Ledesma Martínez a demandé à tous les patients dans sa situation de s'organiser "pour revendiquer nos droits de continuer à vivre".
En août dernier, une médecin cubaine, mère de un patient sous hémodialyse à l'Hôpital Celia Sánchez Manduley, à Manzanillo, Granma, a dénoncé avec des mots forts l'abandon institutionnel dont souffrent ces malades, qui sont victimes de fréquentes interruptions du traitement médical et d'un manque de volonté des autorités pour résoudre le problème, mettant ainsi leurs vies en danger.
Avec une évidente indignation, la mère cubaine a décidé de mettre de côté son refus de faire des publications sur les réseaux sociaux, pour exposer une situation qui "dépasse les bornes" et qui la touche personnellement.
Il a révélé que ce jour-là, le traitement des patients à l'hôpital n'a pas pu être effectué en raison d'un manque de bicarbonate, bien que « tout le monde sait ce que cela signifie pour eux de ne pas recevoir de traitement à l'approche du week-end, et jusqu'à mardi, ils n'ont pas d'autres soins ».
« Je me demande jusqu'à quand nous allons supporter que, chaque fois qu'ils arrivent pour le traitement, il n'y ait pas d'eau, pas de concentré, pas de bicarbonate, pas de dialyseurs, ou qu'ils commencent en retard parce qu'il n'y a pas d'agents de nettoyage », a-t-il questionné.
« Ce qui manque, c'est la sensibilité humaine », a-t-il déclaré. « C'est un manque de respect envers ces patients et leurs familles ».
Ces dénonciations mettent en évidence le grave déclin du système de santé à Cuba, marqué par le manque de médicaments et de fournitures, les retards dans les interventions chirurgicales et autres traitements, les conditions médiocres des infrastructures et l'abandon institutionnel.
La crise a été reconnue en juillet de cette année par le ministre de la Santé publique, José Ángel Portal Miranda, devant l'Assemblée nationale du Pouvoir populaire.
Le portail a admis que le système de santé traverse une "crise structurale sans précédent", avec seulement un 30 % du tableau de base des médicaments couvert et des hôpitaux souffrant de graves carences organisationnelles et matérielles.

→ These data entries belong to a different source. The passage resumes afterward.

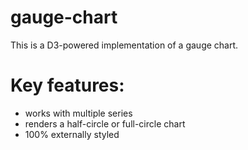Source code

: # gauge-chart

This is a D3-powered implementation of a gauge chart.

# Key features:

- works with multiple series
- renders a half-circle or full-circle chart
- 100% externally styled
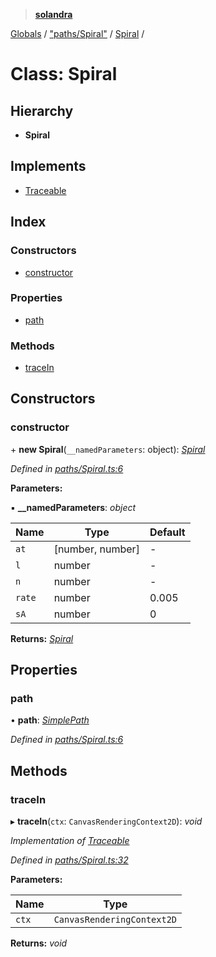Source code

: > **[solandra](../README.md)**

[Globals](../README.md) / ["paths/Spiral"](../modules/_paths_spiral_.md) / [Spiral](_paths_spiral_.spiral.md) /

# Class: Spiral

## Hierarchy

* **Spiral**

## Implements

* [Traceable](../interfaces/_paths_index_.traceable.md)

## Index

### Constructors

* [constructor](_paths_spiral_.spiral.md#constructor)

### Properties

* [path](_paths_spiral_.spiral.md#path)

### Methods

* [traceIn](_paths_spiral_.spiral.md#tracein)

## Constructors

###  constructor

\+ **new Spiral**(`__namedParameters`: object): *[Spiral](_paths_spiral_.spiral.md)*

*Defined in [paths/Spiral.ts:6](https://github.com/jamesporter/solandra/blob/02e2cc9/src/lib/paths/Spiral.ts#L6)*

**Parameters:**

▪ **__namedParameters**: *object*

Name | Type | Default |
------ | ------ | ------ |
`at` | [number, number] | - |
`l` | number | - |
`n` | number | - |
`rate` | number | 0.005 |
`sA` | number | 0 |

**Returns:** *[Spiral](_paths_spiral_.spiral.md)*

## Properties

###  path

• **path**: *[SimplePath](_paths_simplepath_.simplepath.md)*

*Defined in [paths/Spiral.ts:6](https://github.com/jamesporter/solandra/blob/02e2cc9/src/lib/paths/Spiral.ts#L6)*

## Methods

###  traceIn

▸ **traceIn**(`ctx`: `CanvasRenderingContext2D`): *void*

*Implementation of [Traceable](../interfaces/_paths_index_.traceable.md)*

*Defined in [paths/Spiral.ts:32](https://github.com/jamesporter/solandra/blob/02e2cc9/src/lib/paths/Spiral.ts#L32)*

**Parameters:**

Name | Type |
------ | ------ |
`ctx` | `CanvasRenderingContext2D` |

**Returns:** *void*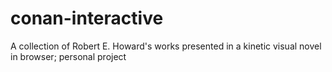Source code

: # conan-interactive
A collection of Robert E. Howard's works presented in a kinetic visual novel in browser;  personal project
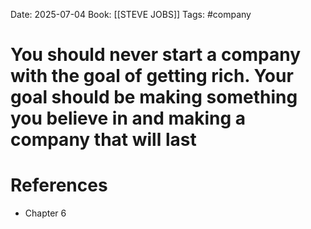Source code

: Date: 2025-07-04
Book: [[STEVE JOBS]]
Tags: #company
# You should never start a company with the goal of getting rich. Your goal should be making something you believe in and making a company that will last



# References
- Chapter 6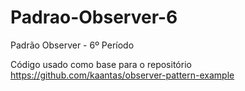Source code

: # Padrao-Observer-6
Padrão Observer - 6º Período

Código usado como base para o repositório
https://github.com/kaantas/observer-pattern-example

Le ministre a exposé le panorama alarmant de la santé publique à Cuba, et a cité parmi d'autres problèmes, le déficit de fournitures médicales, l'exode des professionnels, le hausse de la mortalité maternelle et infantile et la corruption au sein des institutions hospitalières. Cependant, en suivant le scénario officiel du régime, il a tenu l'embargo des États-Unis pour responsable de la situation, sans faire allusion aux défaillances internes du système.